La elección del Papa Francisco ha sido para vosotros motivo de gran consuelo. «¡Por fin un pastor que camina delante de nosotros!». Y asombrado ibas casi todos los días a ver: “¿qué cosa nueva ha hecho hoy?”.
El último encuentro público que habéis tenido fue en Civita Castellana, con los jóvenes sacerdotes de la diócesis en la que vivimos. Uno de ellos le preguntó sin rodeos: “Don Mario, ¿cuál cree usted que es la mayor dificultad que puede encontrar un sacerdote?”. Estuviste en silencio durante mucho tiempo, tanto que pensamos que no habías entendido la pregunta o que la falta de aliento te impedía hablar.
“Soledad”, fue la respuesta. Motivado en mEscucho lo que te he oído decir muchas veces. Citaste a tu querido padre Cosentino, un sacerdote siciliano que te acompañó en tu juventud. «Recordad que para nosotros los sacerdotes, nuestros vecinos más cercanos son nuestros hermanos. Ámate, no con palabras, proclamando la fraternidad de manera ideal, sino en la concreción de los gestos cotidianos, con una presencia discreta y sin juicios”.
¿Cuántos sacerdotes, religiosos, seminaristas, monjas y novicias han pasado por su consultorio psicoanalista?
¡A cuántos seminarios y casas de formación habéis acudido para iniciar procesos de crecimiento humano y espiritual! Recuerdo que siempre afirmaste con fuerza y convicción que las dos dimensiones son la misma cosa, como los lados de una hoja de papel.
Nunca he oído de usted una palabra de juicio sobre nadie, por gran respeto a la lucha de todos por vivir. Con el tiempo aprendí que una de las cosas más preciadas que me enseñaste con tus actitudes, con tus gestos, con tu incansable creatividad, fue la lealtad hacia las personas. Todos ellos, sin distinción, sin miedo incluso a los aspectos más irracionales e incomprensibles, aquellos que surgen del dolor que la mente puede desarrollar en defensa del demasiado dolor encontrado. «Estamos llamados a vivir las sutilezas del Amor», me dijiste.
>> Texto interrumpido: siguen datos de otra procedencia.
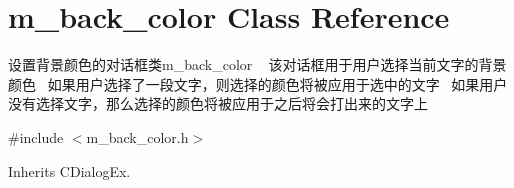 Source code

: \hypertarget{classm__back__color}{}\section{m\+\_\+back\+\_\+color Class Reference}
\label{classm__back__color}


设置背景颜色的对话框类m\+\_\+back\+\_\+color ~\newline
该对话框用于用户选择当前文字的背景颜色~\newline
如果用户选择了一段文字，则选择的颜色将被应用于选中的文字~\newline
如果用户没有选择文字，那么选择的颜色将被应用于之后将会打出来的文字上~\newline
 




{\ttfamily \#include $<$m\+\_\+back\+\_\+color.\+h$>$}



Inherits C\+Dialog\+Ex.

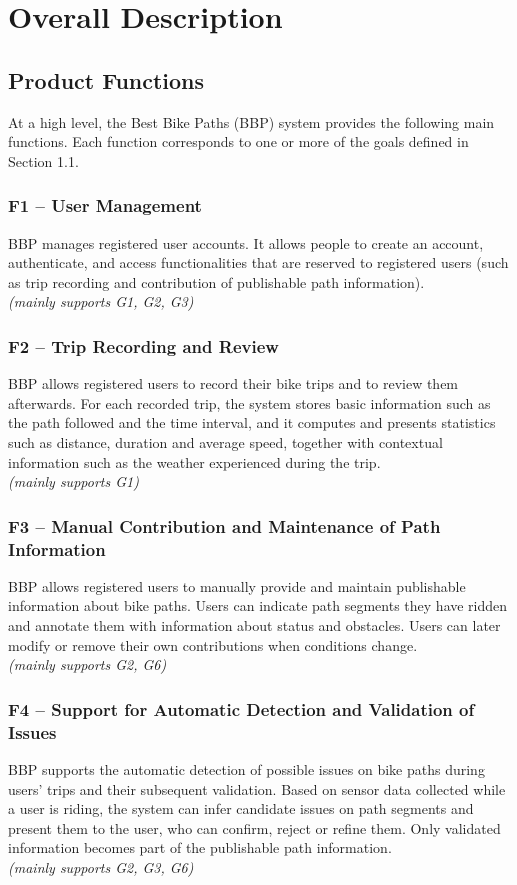 \section{Overall Description}
\subsection{Product Functions}

At a high level, the Best Bike Paths (BBP) system provides the following main functions.
Each function corresponds to one or more of the goals defined in Section 1.1.

\subsubsection*{F1 -- User Management}
BBP manages registered user accounts. It allows people to create an account, authenticate, 
and access functionalities that are reserved to registered users (such as trip recording and 
contribution of publishable path information).\\
\textit{(mainly supports G1, G2, G3)}

\subsubsection*{F2 -- Trip Recording and Review}
BBP allows registered users to record their bike trips and to review them afterwards. 
For each recorded trip, the system stores basic information such as the path followed and 
the time interval, and it computes and presents statistics such as distance, duration and 
average speed, together with contextual information such as the weather experienced during 
the trip.\\
\textit{(mainly supports G1)}

\subsubsection*{F3 -- Manual Contribution and Maintenance of Path Information}
BBP allows registered users to manually provide and maintain publishable information about 
bike paths. Users can indicate path segments they have ridden and annotate them with 
information about status and obstacles. Users can later modify or remove their own 
contributions when conditions change.\\
\textit{(mainly supports G2, G6)}

\subsubsection*{F4 -- Support for Automatic Detection and Validation of Issues}
BBP supports the automatic detection of possible issues on bike paths during users’ trips 
and their subsequent validation. Based on sensor data collected while a user is riding, the 
system can infer candidate issues on path segments and present them to the user, who can 
confirm, reject or refine them. Only validated information becomes part of the publishable 
path information.\\
\textit{(mainly supports G2, G3, G6)}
Y entonces inventaste una asociación donde para entrar, quedarse o salir no era necesario tener cédulas de identidad ni etiquetas morales de ningún tipo. Poderoso antídoto contra toda forma de segregación que el querido psicoanalista Jacques Lacan descubrió que señalaba un malestar creciente y devastador de nuestra civilización contemporánea.
Las once, un puente entre el interior y el exterior de la Iglesia. No hay Guardia Suiza para marcar la frontera.
Tu creatividad volcánica a veces no nos daba tregua. Algunos días los producías continuamente. Así surgió también la apuesta por Brasil: primero las Casas Lar, luego Madre Terra. Perdimos el número concreto de viajes, para estar presentes en Foz, en el desafío de encontrar respuestas en un continente y una cultura que no era la nuestra. Algunos de los amigos y chicos brasileños que amabas allí todavía te escribieron en los últimos días.
La semana antes de dejarnos me preguntaste: “Consulta los vuelos a Foz, en cuanto me recupere bajo”. Sabías que no era así y ante mi mirada incrédula agregué sonriendo: “¡aunque en los negocios!”. Era tu forma ligera y astuta de apoyarte para mirar hacia adelante.
Tenías un don muy raro y precioso: la capacidad de traducir el lenguaje teológico y eclesial en palabras ligadas a la vida concreta, aquellas que todos pudieran entender: creyentes, no creyentes, creyentes de diferentes maneras. «El esplendor varietatis que forma las Once», dijiste.
En vuestra biblioteca hay dos estantes de libros reservados exclusivamente a la figura de Jesús. El amor por él, porque su humanidad ejerció sobre vosotros una fascinación ilimitada.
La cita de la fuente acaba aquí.